# Caad9 SRAM Force Build



## EDUC8-or (Jan 2, 2009)

This bike started as a Caad9 5 a couple months back, I was going to upgrade the seatpost, saddle, stem, and bars first but found a deal on a SRAM Force group and set of '09 Ksyrium Elites I just couldn't pass up. I love the wheels and I actually like the saddle. The stock seatpost and stem will probably be the next to go, but I have diapers to buy and a wife with a shopping habit to support in the meantime.


----------



## 2cans (Aug 25, 2008)

man it looks great, its the exact build i wont to, but in a 54 cm . give me your hook up name lol . enjoy your ridin tom, oh one more thing white ritchey stem and white bar tape


----------



## Dutch77 (Jan 3, 2009)

EDUC8-or said:


> This bike started as a Caad9 5 a couple months back, I was going to upgrade the seatpost, saddle, stem, and bars first but found a deal on a SRAM Force group and set of '09 Ksyrium Elites I just couldn't pass up. I love the wheels and I actually like the saddle. The stock seatpost and stem will probably be the next to go, but I have diapers to buy and a wife with a shopping habit to support in the meantime.

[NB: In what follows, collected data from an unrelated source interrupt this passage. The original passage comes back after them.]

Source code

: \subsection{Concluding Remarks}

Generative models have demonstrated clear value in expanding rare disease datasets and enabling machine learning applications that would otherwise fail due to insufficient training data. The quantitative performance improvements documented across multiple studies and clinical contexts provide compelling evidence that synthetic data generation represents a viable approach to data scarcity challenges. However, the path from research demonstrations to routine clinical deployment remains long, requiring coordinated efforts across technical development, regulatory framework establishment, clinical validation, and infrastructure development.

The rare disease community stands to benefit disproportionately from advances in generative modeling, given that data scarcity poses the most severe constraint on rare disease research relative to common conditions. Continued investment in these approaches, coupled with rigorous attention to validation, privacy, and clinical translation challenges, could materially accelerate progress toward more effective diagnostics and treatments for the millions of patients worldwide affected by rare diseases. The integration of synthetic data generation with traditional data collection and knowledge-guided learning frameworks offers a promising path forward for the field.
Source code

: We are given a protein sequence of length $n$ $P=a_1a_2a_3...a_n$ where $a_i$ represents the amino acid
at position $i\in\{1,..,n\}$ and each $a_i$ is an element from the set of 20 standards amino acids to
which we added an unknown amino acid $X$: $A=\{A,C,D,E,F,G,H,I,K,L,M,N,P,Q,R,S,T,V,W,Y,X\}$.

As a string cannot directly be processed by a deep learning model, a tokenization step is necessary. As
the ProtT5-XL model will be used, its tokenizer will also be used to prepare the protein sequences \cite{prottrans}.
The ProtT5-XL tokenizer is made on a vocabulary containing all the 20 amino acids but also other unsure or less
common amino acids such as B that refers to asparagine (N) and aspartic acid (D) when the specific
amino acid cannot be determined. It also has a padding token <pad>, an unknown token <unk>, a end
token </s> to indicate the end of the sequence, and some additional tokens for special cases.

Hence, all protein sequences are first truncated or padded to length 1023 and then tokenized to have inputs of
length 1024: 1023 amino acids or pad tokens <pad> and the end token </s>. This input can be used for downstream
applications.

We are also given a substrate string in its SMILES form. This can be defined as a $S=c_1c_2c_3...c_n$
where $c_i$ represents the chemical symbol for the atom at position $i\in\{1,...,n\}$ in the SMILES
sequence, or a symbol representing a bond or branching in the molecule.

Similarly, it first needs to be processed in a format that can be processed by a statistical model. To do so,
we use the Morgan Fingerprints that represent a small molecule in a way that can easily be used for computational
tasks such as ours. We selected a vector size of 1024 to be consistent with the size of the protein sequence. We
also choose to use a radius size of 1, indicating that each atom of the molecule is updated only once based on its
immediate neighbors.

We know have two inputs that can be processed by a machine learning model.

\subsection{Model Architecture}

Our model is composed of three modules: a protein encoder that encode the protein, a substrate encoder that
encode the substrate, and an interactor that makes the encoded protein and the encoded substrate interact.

Looks awesome! I've tried the Elite's on a Caad9, definitely great wheels.

I know you put in quite a bit of miles, I'm surprised you kept the saddle (although it does look pretty cool). I took that saddle right off and replaced it with an Aliante, let me know if you want mine as a back up.

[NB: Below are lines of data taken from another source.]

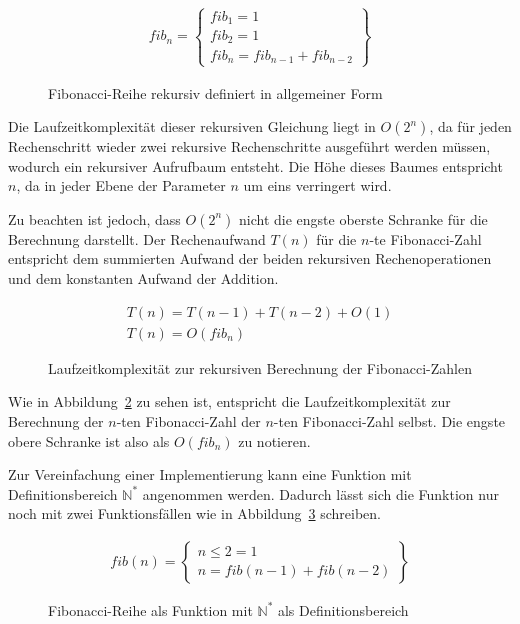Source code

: \documentclass[11pt, parskip=half]{scrartcl}       %
\newcommand*{\N}{\mathbb{N}}
\begin{document}
\begin{figure}[h]
  \centering
  \begin{gather*}
    fib _{n} = \left.
      \begin{cases}
        fib_{1} = 1 \\
        fib_{2} = 1 \\
        fib_{n} = fib_{n-1} + fib_{n-2}
      \end{cases}
    \right\}    
  \end{gather*}
  \caption{Fibonacci-Reihe rekursiv definiert in allgemeiner Form}
  \label{fig:fib1}
\end{figure}

Die Laufzeitkomplexität dieser rekursiven Gleichung liegt in $O(2^{n})$, da für jeden Rechenschritt wieder zwei rekursive Rechenschritte ausgeführt werden müssen, wodurch ein rekursiver Aufrufbaum entsteht.
Die Höhe dieses Baumes entspricht $n$, da in jeder Ebene der Parameter $n$ um eins verringert wird.

Zu beachten ist jedoch, dass $O(2^{n})$ nicht die engste oberste Schranke für die Berechnung darstellt.
Der Rechenaufwand $T(n)$ für die $n$-te Fibonacci-Zahl entspricht dem summierten Aufwand der beiden rekursiven Rechenoperationen und dem konstanten Aufwand der Addition.

\begin{figure}[h]
  \centering
  \begin{gather*}
    T(n) = T(n-1) + T(n-2) + O(1) \\
    T(n) = O(fib_{n})
  \end{gather*}
  \caption{Laufzeitkomplexität zur rekursiven Berechnung der Fibonacci-Zahlen}
  \label{fig:fib-komplexität}
\end{figure}

Wie in Abbildung~\ref{fig:fib-komplexität} zu sehen ist, entspricht die Laufzeitkomplexität zur Berechnung der $n$-ten Fibonacci-Zahl der $n$-ten Fibonacci-Zahl selbst.
Die engste obere Schranke ist also als $O(fib_{n})$ zu notieren.

Zur Vereinfachung einer Implementierung kann eine Funktion mit Definitionsbereich $\N^*$ angenommen werden.
Dadurch lässt sich die Funktion nur noch mit zwei Funktionsfällen wie in Abbildung~\ref{fig:fib2} schreiben.

\begin{figure}[h]
  \centering
  \begin{gather*}
    fib (n) = \left.
      \begin{cases}
        n \leq 2 = 1 \\
        n = fib(n-1) + fib(n-2)
      \end{cases}
    \right\}    
  \end{gather*}
  \caption{Fibonacci-Reihe als Funktion mit $\N^*$ als Definitionsbereich}
  \label{fig:fib2}
\end{figure}
\end{document}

Not sure about the red tape though, maybe red tape on a white bar?  I'm using white Deda cork.

I'll probably upgrade the seatpost to a Thomson, bar+stem, (something white for the bling). Sram group next year - still loving the Force group after putting more miles on it?


----------



## EDUC8-or (Jan 2, 2009)

The red tape was just laying around my LBS so I threw it on, is it hard to keep your white tape clean? As far as the saddle is concerned, I've had no problems with it yet and I've been averaging about 150 miles a week. I love the SRAM group, I like the double tap and the feel of the levers in my hands. The paddles will also extend back into my hands when I'm riding in the drops for easier shifting. I'll definitely be putting on a white stem and post when the bank account permits.

My only complaint is the white is difficult to keep clean, especially with all the rain we've been having here lately.


----------



## ralph1 (May 20, 2006)

Looks like a fine machine, now get out and ride it like you stole it.:thumbsup: 

cheers

Ralph


----------



## Dutch77 (Jan 3, 2009)

EDUC8-or said:


> The red tape was just laying around my LBS so I threw it on, is it hard to keep your white tape clean?


The original tape that came on the bars got dirty really fast. Now I have Deda cork and it's been holding up way better (I do wear gloves). 



> My only complaint is the white is difficult to keep clean, especially with all the rain we've been having here lately.


I hear you! Since I live in NM it's not really an issue, but I got caught in a rain storm last Sunday and the bike looked like crap (lots of fine dust here), had to do a pretty thorough cleaning - wouldn't want to do that every weekend. Also, it was no fun discovering that the OEM Tekro breaking pads really suck in the rain


----------



## EDUC8-or (Jan 2, 2009)

Yeah, that factory white tape was a dirt magnet. I might have to look into some Deda tape. The stopping power of the Tektro brakes is sufficient, but I noticed a major improvement with the Force brakes. I don't think you get as much rain there as we do in NC, but I went to Kool-Stop Salmon brake pads on my Fondriest and they work well in wet conditions.


----------



## Dutch77 (Jan 3, 2009)

I think PBK is having a sale on Deda tape right now, that's where I got mine.

Part of the problem with the brake pads was the fine sand/dust we have here in NM - with the rain I was getting from the rim on the pads and seriously impeding my braking. I was thinking KS Salmon as well, they seem to work great in any circumstances, and will definitely hold up in the rain.

Early summer is usually monsoon season here.

PS: I envy your awesome white garage door


----------